▸ **Your instructions**
Repeat exactly the lines that run from the start of the records below to the line with "1. 语法：require/module -------- import export", including both of those lines but not the pictures.

▸ **Input records**
- Opening Delimiter -

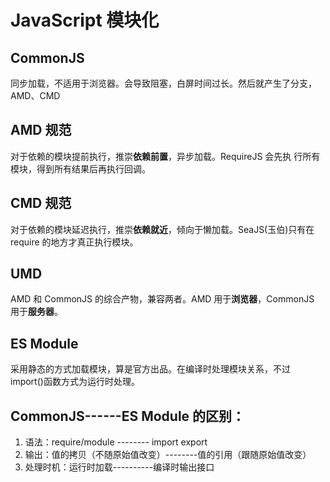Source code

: # JavaScript 模块化

## CommonJS

同步加载，不适用于浏览器。会导致阻塞，白屏时间过长。然后就产生了分支，AMD、CMD

## AMD 规范

对于依赖的模块提前执行，推崇**依赖前置**，异步加载。RequireJS 会先执 行所有模块，得到所有结果后再执行回调。

## CMD 规范

对于依赖的模块延迟执行，推崇**依赖就近**，倾向于懒加载。SeaJS(玉伯)只有在 require 的地方才真正执行模块。

## UMD

AMD 和 CommonJS 的综合产物，兼容两者。AMD 用于**浏览器**，CommonJS 用于**服务器**。

## ES Module

采用静态的方式加载模块，算是官方出品。在编译时处理模块关系，不过 import()函数方式为运行时处理。

## CommonJS------ES Module 的区别：

1. 语法：require/module -------- import export
2. 输出：值的拷贝（不随原始值改变）--------值的引用（跟随原始值改变）
3. 处理时机：运行时加载----------编译时输出接口
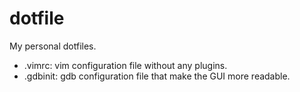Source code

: # dotfile

My personal dotfiles.

- .vimrc: vim configuration file without any plugins.
- .gdbinit: gdb configuration file that make the GUI more readable.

- Closing Delimiter -

▸ **Answer box**
Source code

: # JavaScript 模块化

## CommonJS

同步加载，不适用于浏览器。会导致阻塞，白屏时间过长。然后就产生了分支，AMD、CMD

## AMD 规范

对于依赖的模块提前执行，推崇**依赖前置**，异步加载。RequireJS 会先执 行所有模块，得到所有结果后再执行回调。

## CMD 规范

对于依赖的模块延迟执行，推崇**依赖就近**，倾向于懒加载。SeaJS(玉伯)只有在 require 的地方才真正执行模块。

## UMD

AMD 和 CommonJS 的综合产物，兼容两者。AMD 用于**浏览器**，CommonJS 用于**服务器**。

## ES Module

采用静态的方式加载模块，算是官方出品。在编译时处理模块关系，不过 import()函数方式为运行时处理。

## CommonJS------ES Module 的区别：

1. 语法：require/module -------- import export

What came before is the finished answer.